Proposed functions of potassium ions on i-motif DNA folding in different buffer systems. (A) Hemi-protonated C+: C base pairs were destabilized by K+ in buffers such as MES and Bis-Tris, causing the complete or partial disintegration of the i-motif structure. (B) Under the acidic condition in buffers such as PB, K+ may neutralize the electrostatic repulsion generated by the i-motif. Under neutral and slightly alkaline conditions, i-motif DNA tends to exist as partially folded C-hairpins or interchain duplex by C+: C base pairs and potassium ions may promote the formation of these structures.

In addition to competing with hydrogen ions, the positively charged K+ can compensate for the electrostatic repulsion between the negatively charged nucleic acid structures to a certain extent, thus displaying a positive effect on the stability of the i-motif structures in buffers such as PB (Figure B).

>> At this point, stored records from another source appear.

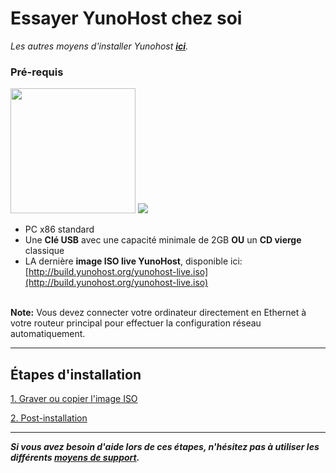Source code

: # Essayer YunoHost chez soi

*Les autres moyens d'installer Yunohost **[ici](/install_fr)**.*

### Pré-requis

<img src="https://yunohost.org/images/laptop.png" width=200>
<img src="https://yunohost.org/images/usb_key.png">

* PC x86 standard
* Une **Clé USB** avec une capacité minimale de 2GB **OU** un **CD vierge** classique
* LA dernière **image ISO live YunoHost**, disponible ici: [http://build.yunohost.org/yunohost-live.iso](http://build.yunohost.org/yunohost-live.iso)

<br>
<div class="alert alert-warning" markdown="1">
<strong>Note:</strong>  Vous devez connecter votre ordinateur directement en Ethernet à votre routeur principal pour effectuer la configuration réseau automatiquement.
</div>

---


## Étapes d'installation

<a class="btn btn-lg btn-default" href="/burn_or_copy_iso_fr">1. Graver ou copier l'image ISO</a>

<a class="btn btn-lg btn-default" href="/postinstall_fr">2. Post-installation</a>



---

***Si vous avez besoin d'aide lors de ces étapes, n'hésitez pas à utiliser les différents [moyens de support](/support_fr).***
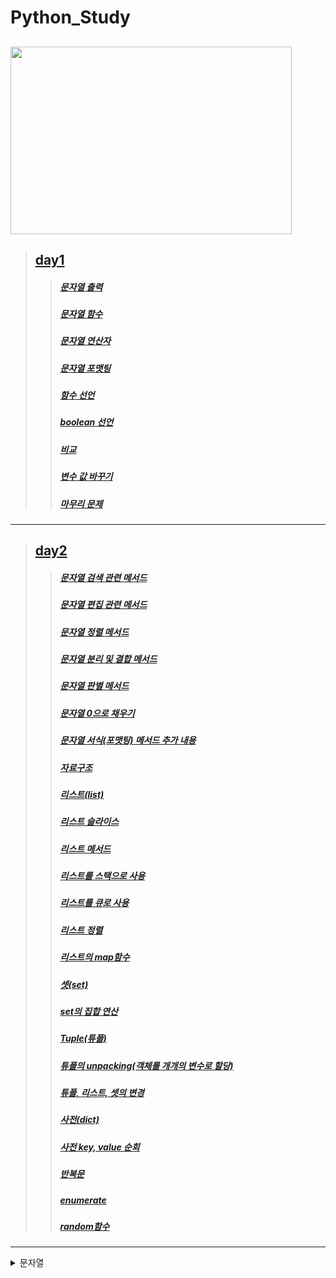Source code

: # Python_Study

<img src="https://mk0analyticsindf35n9.kinstacdn.com/wp-content/uploads/2019/10/python-1.jpg" width="450px" height="300px"></img>
---
>## [day1](https://github.com/bsy3764/Python_Study/blob/main/day01)
>>##### [문자열 출력](https://github.com/bsy3764/Python_Study/blob/main/day01/print.py)
>>##### [문자열 함수](https://github.com/bsy3764/Python_Study/blob/main/day01/str.py)
>>##### [문자열 연산자](https://github.com/bsy3764/Python_Study/blob/main/day01/str1.py)
>>##### [문자열 포맷팅](https://github.com/bsy3764/Python_Study/blob/main/day01/str2.py)
>>##### [함수 선언](https://github.com/bsy3764/Python_Study/blob/main/day01/func.py)
>>##### [boolean 선언](https://github.com/bsy3764/Python_Study/blob/main/day01/bool.py)
>>##### [비교](https://github.com/bsy3764/Python_Study/blob/main/day01/is.py)
>>##### [변수 값 바꾸기](https://github.com/bsy3764/Python_Study/blob/main/day01/swap.py)
>>##### [마무리 문제](https://github.com/bsy3764/Python_Study/blob/main/day01/test.py)

---
>## [day2](https://github.com/bsy3764/Python_Study/blob/main/day02)
>>##### [문자열 검색 관련 메서드](https://github.com/bsy3764/Python_Study/blob/main/day02/str_search.py)
>>##### [문자열 편집 관련 메서드](https://github.com/bsy3764/Python_Study/blob/main/day02/str_strip.py)
>>##### [문자열 정렬 메서드](https://github.com/bsy3764/Python_Study/blob/main/day02/str_sort.py)
>>##### [문자열 분리 및 결합 메서드](https://github.com/bsy3764/Python_Study/blob/main/day02/str_split.py)
>>##### [문자열 판별 메서드](https://github.com/bsy3764/Python_Study/blob/main/day02/str_is.py)
>>##### [문자열 0으로 채우기](https://github.com/bsy3764/Python_Study/blob/main/day02/str_0.py)
>>##### [문자열 서식(포맷팅) 메서드 추가 내용](https://github.com/bsy3764/Python_Study/blob/main/day02/str_format.py)
>>##### [자료구조](https://github.com/bsy3764/Python_Study/blob/main/day02/data_struc.py)
>>##### [리스트(list)](https://github.com/bsy3764/Python_Study/blob/main/day02/list.py)
>>##### [리스트 슬라이스](https://github.com/bsy3764/Python_Study/blob/main/day02/list1.py)
>>##### [리스트 메서드](https://github.com/bsy3764/Python_Study/blob/main/day02/list2.py)
>>##### [리스트를 스택으로 사용](https://github.com/bsy3764/Python_Study/blob/main/day02/list_stack.py)
>>##### [리스트를 큐로 사용](https://github.com/bsy3764/Python_Study/blob/main/day02/list_queue.py)
>>##### [리스트 정렬](https://github.com/bsy3764/Python_Study/blob/main/day02/list_sort.py)
>>##### [리스트의 map함수](https://github.com/bsy3764/Python_Study/blob/main/day02/list_map.py)
>>##### [셋(set)](https://github.com/bsy3764/Python_Study/blob/main/day02/set.py)
>>##### [set의 집합 연산](https://github.com/bsy3764/Python_Study/blob/main/day02/set1.py)
>>##### [Tuple(튜플)](https://github.com/bsy3764/Python_Study/blob/main/day02/tuple.py)
>>##### [튜플의 unpacking(객체를 개개의 변수로 할당)](https://github.com/bsy3764/Python_Study/blob/main/day02/tuple1.py)
>>##### [튜플, 리스트, 셋의 변경](https://github.com/bsy3764/Python_Study/blob/main/day02/data_struc_change.py)
>>##### [사전(dict)](https://github.com/bsy3764/Python_Study/blob/main/day02/dict.py)
>>##### [사전 key, value 순회](https://github.com/bsy3764/Python_Study/blob/main/day02/dict1.py)
>>##### [반복문](https://github.com/bsy3764/Python_Study/blob/main/day02/for.py)
>>##### [enumerate](https://github.com/bsy3764/Python_Study/blob/main/day02/enumerate.py)
>>##### [random함수](https://github.com/bsy3764/Python_Study/blob/main/day02/random.py)
---
<details>
<summary>문자열</summary>
<div markdown="1">

> >##### [문자열 출력](https://github.com/bsy3764/Python_Study/blob/main/day01/print.py)
>>##### [문자열 함수](https://github.com/bsy3764/Python_Study/blob/main/day01/str.py)
>>##### [문자열 연산자](https://github.com/bsy3764/Python_Study/blob/main/day01/str1.py)
>>##### [문자열 포맷팅](https://github.com/bsy3764/Python_Study/blob/main/day01/str2.py)
>>##### [문자열 검색 관련 메서드](https://github.com/bsy3764/Python_Study/blob/main/day02/str_search.py)
>>##### [문자열 편집 관련 메서드](https://github.com/bsy3764/Python_Study/blob/main/day02/str_strip.py)
>>##### [문자열 정렬 메서드](https://github.com/bsy3764/Python_Study/blob/main/day02/str_sort.py)
>>##### [문자열 분리 및 결합 메서드](https://github.com/bsy3764/Python_Study/blob/main/day02/str_split.py)
>>##### [문자열 판별 메서드](https://github.com/bsy3764/Python_Study/blob/main/day02/str_is.py)
>>##### [문자열 0으로 채우기](https://github.com/bsy3764/Python_Study/blob/main/day02/str_0.py)
>>##### [문자열 서식(포맷팅) 메서드 추가 내용](https://github.com/bsy3764/Python_Study/blob/main/day02/str_format.py))

</div>
</details>

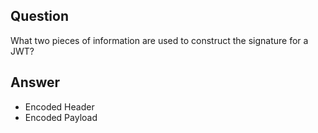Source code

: ## Question

What two pieces of information are used to construct the signature for a JWT?

## Answer

- Encoded Header
- Encoded Payload
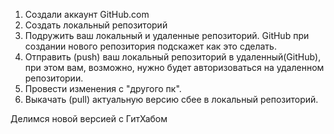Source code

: 1. Создали аккаунт GitHub.com
2. Создать локальный репозиторий 
3. Подружить ваш локальный и удаленные репозиторий. GitHub при создании  нового репозитория подскажет как это сделать.
4. Отправить (push) ваш локальный репозиторий в удаленный(GitHub), при этом вам, возможно, нужно будет авторизоваться на удаленном репозитории.
5. Провести изменения с "другого пк".
6. Выкачать (pull) актуальную версию сбее в локальный репозиторий.



Делимся новой версией с ГитХабом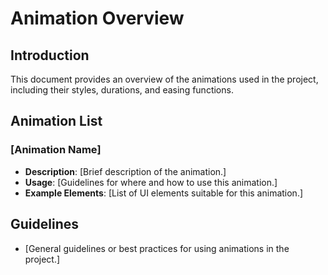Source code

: # Animation Overview

## Introduction
This document provides an overview of the animations used in the project, including their styles, durations, and easing functions.

## Animation List

### [Animation Name]
- **Description**: [Brief description of the animation.]
- **Usage**: [Guidelines for where and how to use this animation.]
- **Example Elements**: [List of UI elements suitable for this animation.]

## Guidelines
- [General guidelines or best practices for using animations in the project.]
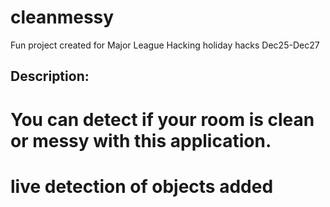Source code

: # cleanmessy

Fun project created for Major League Hacking holiday hacks Dec25-Dec27

## Description:

# You can detect if your room is clean or messy with this application.
# live detection of objects added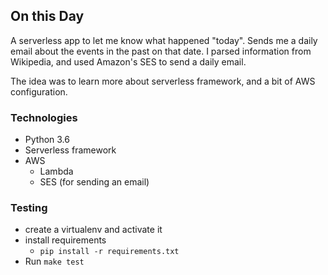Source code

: ## On this Day

A serverless app to let me know what happened "today".
Sends me a daily email about the events in the past on that date.
I parsed information from Wikipedia, and used Amazon's SES to send a daily email.

The idea was to learn more about serverless framework, and a bit of AWS configuration.

### Technologies

- Python 3.6
- Serverless framework
- AWS
  - Lambda
  - SES (for sending an email)


### Testing
- create a virtualenv and activate it
- install requirements
    - `pip install -r requirements.txt`
- Run `make test`
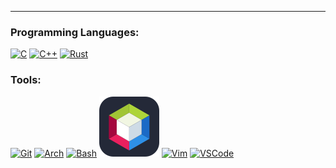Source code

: <hr>
<h3 align="left">Programming Languages:</h3>
<p align="left">  

  [![C](https://skillicons.dev/icons?i=c)](https://www.c-language.org/)
  [![C++](https://skillicons.dev/icons?i=cpp)](https://isocpp.org/)
  [![Rust](https://skillicons.dev/icons?i=rust)](https://www.rust-lang.org/)
</p>

<h3 align="left">Tools:</h3>
<p align="left"> 
  
  [![Git](https://go-skill-icons.vercel.app/api/icons?i=git)](https://git-scm.com/)
  [![Arch](https://go-skill-icons.vercel.app/api/icons?i=arch)](https://archlinux.org/)
  [![Bash](https://go-skill-icons.vercel.app/api/icons?i=bash)](https://www.gnu.org/software/bash/)
  [![Netbeans](https://raw.githubusercontent.com/Blockky/Blockky/main/images/apachenetbeans.svg)](https://netbeans.apache.org/front/main/index.html)
  [![Vim](https://go-skill-icons.vercel.app/api/icons?i=vim)](https://neovim.io/)
  [![VSCode](https://go-skill-icons.vercel.app/api/icons?i=vscode)](https://code.visualstudio.com/)
</p>
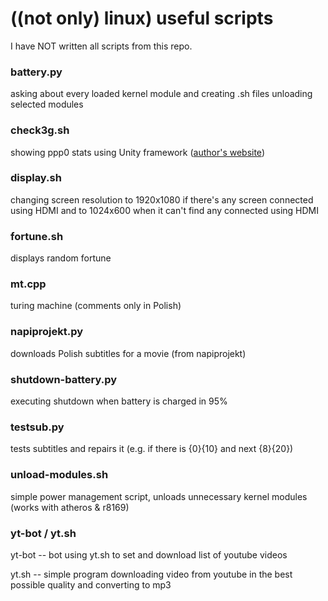 # ((not only) linux) useful scripts

I have NOT written all scripts from this repo.

### battery.py

asking about every loaded kernel module and creating .sh files unloading selected modules

### check3g.sh

showing ppp0 stats using Unity framework ([author's website](http://opensource.ksx4system.net/ubuntu/check3g/))

### display.sh

changing screen resolution to 1920x1080 if there's any screen connected using HDMI and to 1024x600 when it can't find any connected using HDMI

### fortune.sh

displays random fortune

### mt.cpp

turing machine (comments only in Polish)

### napiprojekt.py

downloads Polish subtitles for a movie (from napiprojekt)

### shutdown-battery.py

executing shutdown when battery is charged in 95%

### testsub.py

tests subtitles and repairs it (e.g. if there is {0}{10} and next {8}{20})

### unload-modules.sh

simple power management script, unloads unnecessary kernel modules (works with atheros & r8169)

### yt-bot / yt.sh

yt-bot -- bot using yt.sh to set and download list of youtube videos

yt.sh -- simple program downloading video from youtube in the best possible quality and converting to mp3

In fact, the most important factor that determines whether the i-motif structure can be formed is pH;[43] therefore, the i-motif structure can be readily folded under acidic conditions. The existence of potassium ions in PB may shield the negative charge carried by the nucleic acid backbone, further stabilizing the i-motif structures, as shown in Figures E and 2B. At the neutral and alkaline conditions, i-motif DNA mainly exists as intermediate states such as C-hairpins or intermolecular structures (Figure ). The increase of potassium ions may promote the formation of those structures (Figure ), in a similar way as the stabilization effects of cations on the duplex DNA by neutralizing the negative charges on DNA backbones.[44] Although we are not able to exactly tell the structure of the intermediate states at the current stage, in the future, the molecular simulations may be used to substantiate the formation of those structures in i-motif sequences according to the previous studies on G-triplex and G-hairpin in G4 DNA folding.[45,46]

Conclusions

In this report, we directly revealed the opposite effects of potassium ions on the thermal stability of i-motif DNA by systematically investigating the thermal stability and folding status of i-motif under different K+ concentrations in several buffer systems. In particular, K+ in PB promotes the folding of i-motif sequences into higher-order structures. Further studies revealed that higher thermal stability at the neutral and alkaline conditions was not equivalent to the formation of i-motif structures. Instead, other structures such as the C-hairpins or intermolecular duplex by C+: C base pairs may be formed. The opposite effects of monovalent cations we observed are the results of the combination of multiple factors such as C+: C base pairs, solvent molecules, and electrostatic interaction. Our results may broaden our understanding about the formation and thermal stability of i-motif DNA structures both in vitro and in vivo.